Your answer must repeat the full listing, line for line.

Supplied material:
----------------

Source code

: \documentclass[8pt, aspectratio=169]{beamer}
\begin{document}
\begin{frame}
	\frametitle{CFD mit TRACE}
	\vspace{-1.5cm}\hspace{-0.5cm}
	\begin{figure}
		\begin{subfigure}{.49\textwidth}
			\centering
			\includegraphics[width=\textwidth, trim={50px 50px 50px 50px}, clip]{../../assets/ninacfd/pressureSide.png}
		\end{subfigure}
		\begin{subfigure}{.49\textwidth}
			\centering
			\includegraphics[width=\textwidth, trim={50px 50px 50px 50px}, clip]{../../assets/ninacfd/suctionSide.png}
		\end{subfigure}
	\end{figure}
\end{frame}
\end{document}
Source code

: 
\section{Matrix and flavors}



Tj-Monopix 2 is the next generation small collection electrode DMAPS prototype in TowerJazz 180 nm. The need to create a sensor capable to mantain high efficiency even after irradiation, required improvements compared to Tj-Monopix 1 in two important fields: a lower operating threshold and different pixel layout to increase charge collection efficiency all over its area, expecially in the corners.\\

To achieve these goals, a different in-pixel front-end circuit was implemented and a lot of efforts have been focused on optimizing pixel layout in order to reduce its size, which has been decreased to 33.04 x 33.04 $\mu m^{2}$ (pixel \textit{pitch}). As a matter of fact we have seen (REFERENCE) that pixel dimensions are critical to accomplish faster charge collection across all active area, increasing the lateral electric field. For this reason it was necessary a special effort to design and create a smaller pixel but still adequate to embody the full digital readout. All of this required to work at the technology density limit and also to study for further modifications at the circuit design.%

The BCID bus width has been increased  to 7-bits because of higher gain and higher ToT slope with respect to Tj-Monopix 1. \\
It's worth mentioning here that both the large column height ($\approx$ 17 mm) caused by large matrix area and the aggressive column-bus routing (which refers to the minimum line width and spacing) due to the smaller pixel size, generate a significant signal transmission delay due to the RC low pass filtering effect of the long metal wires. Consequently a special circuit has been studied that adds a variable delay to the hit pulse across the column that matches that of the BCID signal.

----------------

Answer box:
Source code

: \documentclass[8pt, aspectratio=169]{beamer}
\begin{document}
\begin{frame}
	\frametitle{CFD mit TRACE}
	\vspace{-1.5cm}\hspace{-0.5cm}
	\begin{figure}
		\begin{subfigure}{.49\textwidth}
			\centering
			\includegraphics[width=\textwidth, trim={50px 50px 50px 50px}, clip]{../../assets/ninacfd/pressureSide.png}
		\end{subfigure}
		\begin{subfigure}{.49\textwidth}
			\centering
			\includegraphics[width=\textwidth, trim={50px 50px 50px 50px}, clip]{../../assets/ninacfd/suctionSide.png}
		\end{subfigure}
	\end{figure}
\end{frame}
\end{document}
Source code

: 
\section{Matrix and flavors}



Tj-Monopix 2 is the next generation small collection electrode DMAPS prototype in TowerJazz 180 nm. The need to create a sensor capable to mantain high efficiency even after irradiation, required improvements compared to Tj-Monopix 1 in two important fields: a lower operating threshold and different pixel layout to increase charge collection efficiency all over its area, expecially in the corners.\\

To achieve these goals, a different in-pixel front-end circuit was implemented and a lot of efforts have been focused on optimizing pixel layout in order to reduce its size, which has been decreased to 33.04 x 33.04 $\mu m^{2}$ (pixel \textit{pitch}). As a matter of fact we have seen (REFERENCE) that pixel dimensions are critical to accomplish faster charge collection across all active area, increasing the lateral electric field. For this reason it was necessary a special effort to design and create a smaller pixel but still adequate to embody the full digital readout. All of this required to work at the technology density limit and also to study for further modifications at the circuit design.%

The BCID bus width has been increased  to 7-bits because of higher gain and higher ToT slope with respect to Tj-Monopix 1. \\
It's worth mentioning here that both the large column height ($\approx$ 17 mm) caused by large matrix area and the aggressive column-bus routing (which refers to the minimum line width and spacing) due to the smaller pixel size, generate a significant signal transmission delay due to the RC low pass filtering effect of the long metal wires. Consequently a special circuit has been studied that adds a variable delay to the hit pulse across the column that matches that of the BCID signal.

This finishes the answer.